Un ordre des psychologues pour 2017 ?

Un ordre des psychologues pour 2017?

Le 4 mars dernier, un congrès organisé par la Commission belge des psychologues réunissait quelque 1000 praticiens. L’occasion pour Maggie De Block et pour Willy Borsus, de présenter leurs plans pour la profession, dont la création d’un ordre des psychologues.

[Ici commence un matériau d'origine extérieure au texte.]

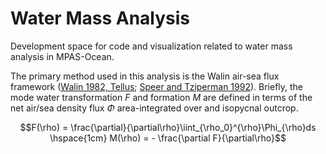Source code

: # Water Mass Analysis

Development space for code and visualization related to water mass analysis in MPAS-Ocean.

The primary method used in this analysis is the Walin air-sea flux framework ([Walin 1982, Tellus](https://doi.org/10.3402/tellusa.v34i2.10801); [Speer and Tziperman 1992](https://doi.org/10.1175/1520-0485(1992)022<0093:ROWMFI>2.0.CO;2)). Briefly, the mode water transformation $F$ and formation $M$ are defined in terms of the net air/sea density flux $\Phi$ area-integrated over and isopycnal outcrop.

$$F(\rho) = \frac{\partial}{\partial\rho}\iint_{\rho_0}^{\rho}\Phi_{\rho}ds \hspace{1cm} M(\rho) = - \frac{\partial F}{\partial\rho}$$
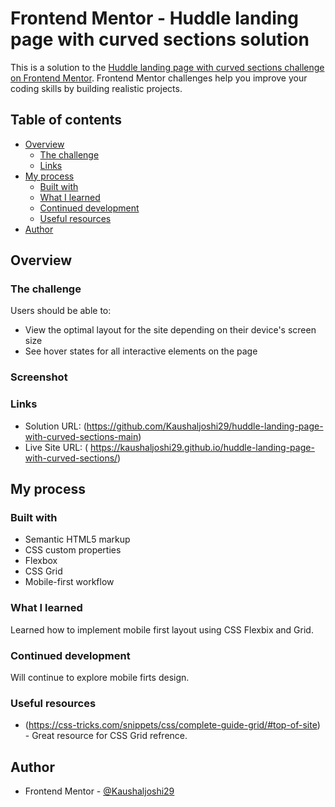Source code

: # Frontend Mentor - Huddle landing page with curved sections solution

This is a solution to the [Huddle landing page with curved sections challenge on Frontend Mentor](https://www.frontendmentor.io/challenges/huddle-landing-page-with-curved-sections-5ca5ecd01e82137ec91a50f2). Frontend Mentor challenges help you improve your coding skills by building realistic projects.

## Table of contents

- [Overview](#overview)
  - [The challenge](#the-challenge)
  - [Links](#links)
- [My process](#my-process)
  - [Built with](#built-with)
  - [What I learned](#what-i-learned)
  - [Continued development](#continued-development)
  - [Useful resources](#useful-resources)
- [Author](#author)

## Overview

### The challenge

Users should be able to:

- View the optimal layout for the site depending on their device's screen size
- See hover states for all interactive elements on the page

### Screenshot

### Links

- Solution URL: (https://github.com/Kaushaljoshi29/huddle-landing-page-with-curved-sections-main)
- Live Site URL: ( https://kaushaljoshi29.github.io/huddle-landing-page-with-curved-sections/)

## My process

### Built with

- Semantic HTML5 markup
- CSS custom properties
- Flexbox
- CSS Grid
- Mobile-first workflow

### What I learned

Learned how to implement mobile first layout using CSS Flexbix and Grid.

### Continued development

Will continue to explore mobile firts design.

### Useful resources

- (https://css-tricks.com/snippets/css/complete-guide-grid/#top-of-site) - Great resource for CSS Grid refrence.

## Author

- Frontend Mentor - [@Kaushaljoshi29](https://www.frontendmentor.io/profile/Kaushaljoshi29)
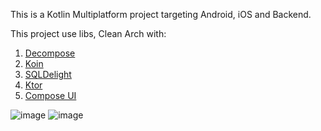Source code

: This is a Kotlin Multiplatform project targeting Android, iOS and Backend.

This project use libs, Clean Arch with:

1. [Decompose](https://github.com/arkivanov/Decompose)
2. [Koin](https://github.com/InsertKoinIO/koin)
3. [SQLDelight](https://github.com/sqldelight/sqldelight)
4. [Ktor](https://github.com/ktorio/ktor)
5. [Compose UI](https://www.jetbrains.com/compose-multiplatform/)

![image](https://github.com/user-attachments/assets/4f7857f7-9617-4f9b-b1ee-93c79a4b6c7a)
![image](https://github.com/user-attachments/assets/09cacbcc-b0e9-4b38-a2a8-0fde6ab55454)



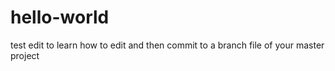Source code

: # hello-world
test
edit to learn how to edit and then commit to a branch file of your master project
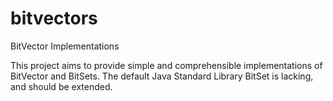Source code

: # bitvectors
BitVector Implementations

This project aims to provide simple and comprehensible implementations of BitVector and BitSets. The default Java Standard Library BitSet is lacking, and should be extended.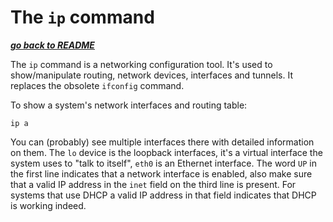 # The `ip` command

[***go back to README***](/README.md)

The `ip` command is a networking configuration tool. It's used to
show/manipulate routing, network devices, interfaces and tunnels. It replaces
the obsolete `ifconfig` command.

To show a system's network interfaces and routing table:

    ip a

You can (probably) see multiple interfaces there with detailed information on
them. The `lo` device is the loopback interfaces, it's a virtual interface the
system uses to "talk to itself", `eth0` is an Ethernet interface. The word `UP`
in the first line indicates that a network interface is enabled, also make sure
that a valid IP address in the `inet` field on the third line is present. For
systems that use DHCP a valid IP address in that field indicates that DHCP is
working indeed.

Ce sont donc quelque 1000 psychologues (sur 10 500 membres) en quête de renseignements sur l’encadrement de leur profession et de débats sur des questions aussi cruciales que le secret professionnel, qui ont répondu à l’appel de la Commission belge des psychologues, vendredi dernier. Parmi les invités du jour : Maggie De Block, la Ministre de la Santé et Willy Borsus, Ministre des Classes moyennes. L’occasion rêvée pour les deux ministres de présenter les changements qu’ils entendent apporter au niveau de la profession et de plaider pour la création d’un ordre ou d’un institut des psychologues (son appelation n’est pas encore arrêtée), qui devrait voir le jour en 2017.

Organe de contrôle

« Maggie De Block et moi prévoyons de mettre en place un organe de droit commun pour les psychologues, sous notre tutelle commune, dans lequel tous les psychologues seront représentés. Cet ordre ou institut des psychologues - la dénomination de l’organe n’a pas encore été déterminée - se basera sur l’expérience de la commission existante », a indiqué le Ministre Borsus. « Il aura une force de frappe encore plus importante. Il s’agit d’un outil au bénéfice de l’ensemble du secteur. Nous serons attentifs à solliciter l’input du secteur dans toute sa diversité, pour ce faire ». Cet ordre aurait donc essentiellement un rôle disciplinaire et de contrôle éthique. Il devrait être habilité à analyser les plaintes des patients, décider des sanctions, voire du retrait du titre de psychologue, en cas de manquements graves.

La chasse aux charlatans

Le futur ordre des psychologues se destinerait donc à contrôler la qualité professionnelle des prestataires et à évincer, tant que faire ce peut, les charlatans du secteur. « Une telle évolution nous permettrait, comme pour les médecins, de mieux contrôler le recyclage des psychologues et de détecter et poursuivre d’une manière proactive les abus de titre. En tant qu’institut professionnel à part entière, nous pourrions par ailleurs gérer nous-mêmes la réglementation de la profession de psychologue clinicien. Cela entraînerait des gains durables de qualité pour toute la corporation et permettrait, qui plus est, d’ouvrir davantage la voie à un remboursement des consultations de psychologie », a confirmé la Présidente de la Commission des psychologues, Catherine Henry.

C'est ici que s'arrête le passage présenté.